When I say RPC request and response, that means the request and response were serialized/deserialized with messagepack. It's just message passing in the end.
ZeroMQ is fast I mean really really fast. ZeroMQ is a networking library and should be part of any toolkit where you need extreme high performance and reliability between applications.
Let's do some math
140k requests per second + 140k responses per second = 280k req/response total. That's 2.8 million in a 10 second span. This measly server can handle much more than this.
There are 1e+9 nanoseconds in a second. 1e+9ns/280k is 3.57 microseconds per request/response average. Less than 5 microseconds spent per request/response cycle on average.
For a 10 second period, it's around 4.8MB/s send throughput.

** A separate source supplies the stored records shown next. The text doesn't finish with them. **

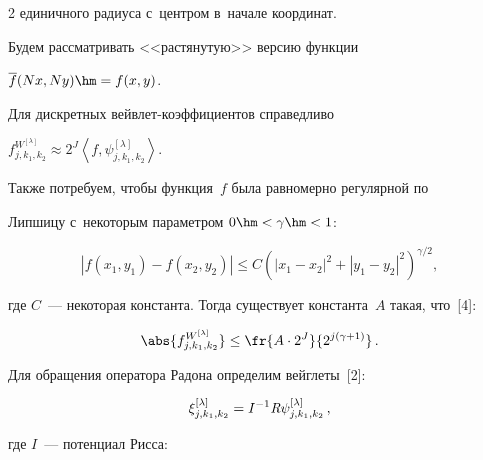 \begin{multicols}{2}
единичного радиуса с~центром в~начале координат.


Будем рассматривать <<растянутую>> версию функции


$ \overline{f} (Nx,Ny) \hm= f(x,y)$.


Для дискретных вейв\-лет-ко\-эф\-фи\-ци\-ен\-тов справедливо


$f_{j,k_1,k_2}^{W^{[\lambda]}} \approx 2^{J} \left\langle f,


\psi^{[\lambda]}_{j,k_1,k_2} \right\rangle$.


Также потребуем, чтобы функция~$f$ была равномерно регулярной по


Липшицу с~некоторым параметром $0\hm<\gamma\hm<1$:





\noindent


\begin{equation*}


\left\vert f(x_1,y_1) - f(x_2,y_2)\right\vert


\leq C\!\left(\!\left\vert x_1 - x_2\right\vert^2\! + \!


\left\vert y_1 - y_2\right\vert^2\right)^{\!\gamma/2}\!\!,


\end{equation*}


где $C$~--- некоторая константа. Тогда существует константа~$A$ такая, что~[4]:





\noindent


\begin{align}


\label{Coeff_Decay}


\abs{f_{j,k_1,k_2}^{W^{[\lambda]}}} \leq \fr{A \cdot 2^{J}}{2^{j(\gamma+1)}}\,.


\end{align}





Для обращения оператора Радона определим вейглеты~[2]:


\begin{equation}


\xi_{j,k_1,k_2}^{[\lambda]} = I^{-1}\Radon\psi_{j,k_1,k_2}^{[\lambda]}\,,


\label{Radon_vaguelette}


\end{equation}


где $I$~--- потенциал Рисса:



\end{multicols}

I may be able to eke out more on this setup.
Details
This is a Fedora 36 dell laptop with an Intel processor connected to the same router via WIFI to a very slim box home server. Might as well call it The Box 3 by Gavin B. I kid.
You might ask how many threads? There's only one ZMQ IO thread in the ZMQ context. Client has 2 sender thread and 2 receiver worker threads that move data from the proxy to you then 1 thread to move data over to and from the frontend socket. Server side, 4 receiver threads which also act as senders a.k.a reply then 1 thread to move data to and from the frontend socket. Not many threads are needed to move data from you to the server then back. The number of threads matter more on the server side since it has to handle many clients.
The program is written in rust (uses libzmq), takes around 40mb of ram and is also using my custom async RPC library designed with a multi-threaded queue in front of the senders connected to an in-process ZMQ socket that is proxied to a frontend (outgoing/incoming) ZMQ socket and vice versa on the server side. A little simplification of the architecture, but stems from my past ZeroMQ post where I described the architecture. It's unchanged, I decided to benchmark it in Rust. I mean I made some improvements code wise (moved to async) and added a "burst mode" which helped double the number of req/resps the linux server could pump out.
Conclusion
I did try on a Macbook M1, but I guess the networking stack suuuucks. My guess is ZMQ uses epoll on linux which is why it is so fast while using whatever Mac has, I guess kqueue? kpoll? iPoll? Who cares, it suuuuucks. Never use Macs over Linux for performance testing clients especially if your application is linux server to linux server.
My implementations are in JS, Java and Rust. Rust is the only one where I implemented a little more, but I'll get them to parity again. 60 microseconds on JVM, probably version 12, was claimed in the previous post, so I expected rust to be quicker (but not this quick!) since it uses libzmq directly. I'll need to test Java on these newer laptops to see how the performance is.
Who says ZMQ is dead? It's just stable. The cargo culting of GRPC is beyond words. The first thing engineers think now is GRPC when it comes to RPC. It's disgusting. It's weird to me how people complain about Google retiring products, but are two faced when it comes to Google Infrastructure projects like GRPC.
ZMQ just works and the server purrs through. Nah, you won't achieve this with GRPC, regular HTTP, or hell your own TCP or UDP library. ZMQ has been around for a long time and many brains have contributed to ZMQ, so trying to beat it naively with TCP or UDP? Ha!
Use ZMQ for large scale service to service infrastructure where you need low latency and high performance like a race car.